__REQUIRED ACTION__.
Set down every record below exactly as it stands, with the pictures omitted.

___ DATASET ___

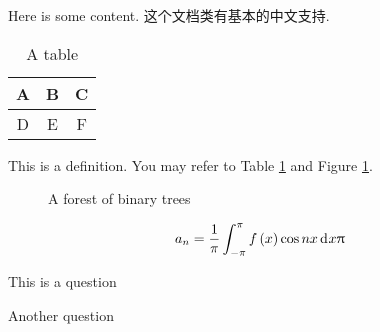 \documentclass[english]{pkupaper}
\title{\titlemark}
\author{\authoring}
\begin{document}
	\maketitle

Here is some content. 这个文档类有基本的中文支持.

\lipsum[1]

\begin{table}[htbp]
\caption{A table} \label{Tbl:ATable}
\centering
\begin{tabular}{c|cc}
A & B & C \\
\hline
D & E & F
\end{tabular}
\end{table}

\begin{thmdefinition}
This is a definition. You may refer to Table \ref{Tbl:ATable} and Figure \ref{Fig:BinaryTreeForest}.
\end{thmdefinition}

\begin{figure}[htbp]
\centering
{}
\caption{A forest of binary trees} \label{Fig:BinaryTreeForest}
\end{figure}

\begin{equation}
a_n = \frac{1}{\pi} \int_{-\pi}^{\pi}{ f \left( x \right) \cos n x \mathop{\mathrm{d}^{} \!} x } \uppi
\end{equation}

\begin{thmquestion}[label]
This is a question
\end{thmquestion}

\begin{thmquestion}
Another question
\end{thmquestion}
\end{document}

___

__RESPONSE__.
 \documentclass[english]{pkupaper}
\title{\titlemark}
\author{\authoring}
\begin{document}
	\maketitle

Here is some content. 这个文档类有基本的中文支持.

\lipsum[1]

\begin{table}[htbp]
\caption{A table} \label{Tbl:ATable}
\centering
\begin{tabular}{c|cc}
A & B & C \\
\hline
D & E & F
\end{tabular}
\end{table}

\begin{thmdefinition}
This is a definition. You may refer to Table \ref{Tbl:ATable} and Figure \ref{Fig:BinaryTreeForest}.
\end{thmdefinition}

\begin{figure}[htbp]
\centering
{}
\caption{A forest of binary trees} \label{Fig:BinaryTreeForest}
\end{figure}

\begin{equation}
a_n = \frac{1}{\pi} \int_{-\pi}^{\pi}{ f \left( x \right) \cos n x \mathop{\mathrm{d}^{} \!} x } \uppi
\end{equation}

\begin{thmquestion}[label]
This is a question
\end{thmquestion}

\begin{thmquestion}
Another question
\end{thmquestion}
\end{document}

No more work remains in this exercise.